Commands become: `sup queue`, `sup kick <id>`, `sup status`, `sup scan`, etc.

## Data Model Changes

### Todo dataclass additions
```python
@dataclass
class Todo:
    # ... existing fields ...
    # New planner fields
    source: str = "manual"              # manual | planner | scanner
    fingerprint: str | None = None      # SHA256 of normalized text
    source_file: str | None = None      # Which TODO.md this came from
    pause_policy: str = "pause"         # finish | pause | checkpoint
    parallel_group: str | None = None   # Items in same group can run concurrently
    effort: str = "medium"              # small | medium | large
```

### Planner index (`~/.coord/planner/todo_index.yaml`)
```yaml
last_scan: "2026-02-24T10:00:00-08:00"
items:
  - fingerprint: "a7f3b2c1..."
    file: "vario/TODO.md"
    line: 15
    text: "Run baseline evals against benchmark suite"
    first_seen: "2026-02-24T10:00:00-08:00"
    last_seen: "2026-02-24T10:00:00-08:00"
    queue_id: "plan-a7f3b2c1"        # null if not yet enqueued
    status: enqueued | skipped | stale
```

## Implementation Phases

### Phase 1: Core Planner (v1)
1. TODO.md scanner + fingerprint index
2. LLM classification (haiku, batched)
3. Queue generation with `plan-{hex8}` IDs
4. Dependency resolution in `select_next_todo()`
5. `sup` CLI shortcut
6. `sup plan` command — run planner manually, show what would be enqueued

### Phase 2: Execution Enhancements
1. Smart pause policies (finish/pause/checkpoint)
2. Parallel execution (max_concurrent=3, conflict detection)
3. Dashboard action buttons (kick, reorder, cancel, attach)

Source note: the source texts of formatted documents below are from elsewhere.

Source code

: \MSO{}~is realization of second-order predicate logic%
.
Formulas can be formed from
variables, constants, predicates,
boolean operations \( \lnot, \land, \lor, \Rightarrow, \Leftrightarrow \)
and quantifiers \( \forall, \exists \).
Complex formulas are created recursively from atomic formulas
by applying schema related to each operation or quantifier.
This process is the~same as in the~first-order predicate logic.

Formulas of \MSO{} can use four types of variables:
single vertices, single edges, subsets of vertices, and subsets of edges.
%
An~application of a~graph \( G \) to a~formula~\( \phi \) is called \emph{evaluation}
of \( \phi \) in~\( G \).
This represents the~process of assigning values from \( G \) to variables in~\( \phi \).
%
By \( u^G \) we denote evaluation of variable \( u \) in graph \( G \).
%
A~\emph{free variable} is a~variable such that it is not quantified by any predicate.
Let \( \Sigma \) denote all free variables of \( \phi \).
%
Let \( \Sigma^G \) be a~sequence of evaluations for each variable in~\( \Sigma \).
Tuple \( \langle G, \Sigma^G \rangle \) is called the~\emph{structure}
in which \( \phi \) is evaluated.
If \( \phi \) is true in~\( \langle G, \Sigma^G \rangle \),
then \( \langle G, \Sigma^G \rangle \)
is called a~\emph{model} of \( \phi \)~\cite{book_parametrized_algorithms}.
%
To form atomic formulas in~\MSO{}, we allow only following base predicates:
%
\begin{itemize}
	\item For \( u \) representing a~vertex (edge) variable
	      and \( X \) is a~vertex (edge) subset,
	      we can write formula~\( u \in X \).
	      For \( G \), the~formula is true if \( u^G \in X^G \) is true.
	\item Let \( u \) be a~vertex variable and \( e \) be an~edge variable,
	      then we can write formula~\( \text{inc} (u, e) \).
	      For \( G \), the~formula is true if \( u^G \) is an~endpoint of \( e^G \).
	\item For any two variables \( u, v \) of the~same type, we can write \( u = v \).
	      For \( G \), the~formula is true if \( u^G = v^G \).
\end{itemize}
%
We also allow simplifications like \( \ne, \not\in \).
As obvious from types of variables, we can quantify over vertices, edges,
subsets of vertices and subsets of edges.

### Phase 3: Isolation & Autonomy
1. Docker isolation for code_change tasks
2. Auto-PR creation on code_change completion
3. Planner runs on schedule (recurring safe_always todo) — daily rescan
4. Feedback loop: completed task outcomes improve classification

## Safety Considerations

- **Planner never auto-enqueues `risk: high`** — always flags for review
- **`large` effort items** are enqueued but `auto_start: false`
- **Scanner output** (issues) is separate from planner output (TODO items) — both feed the queue but with different `source` values
- **Hand-written queue entries** (`sup-*`) are never modified by the planner
- **LLM classification failures** fall back to conservative defaults, never to permissive ones
- **Parallel execution** respects project isolation — no two code_change tasks in the same project
- **Phase 1 has no Docker** — path constraints in `autonomous.yaml` are the safety boundary

## Resolved Questions

1. **Planner trigger**: Both. `sup plan` for manual runs + a recurring `safe_always` todo (`plan-rescan`) that runs daily on idle. The planner is its own first customer.

## Open Questions

1. **Large items**: Split into sub-items automatically, or just flag for human decomposition?
2. **Feedback loop**: How should task outcomes (success/fail/timeout) feed back to improve future classifications?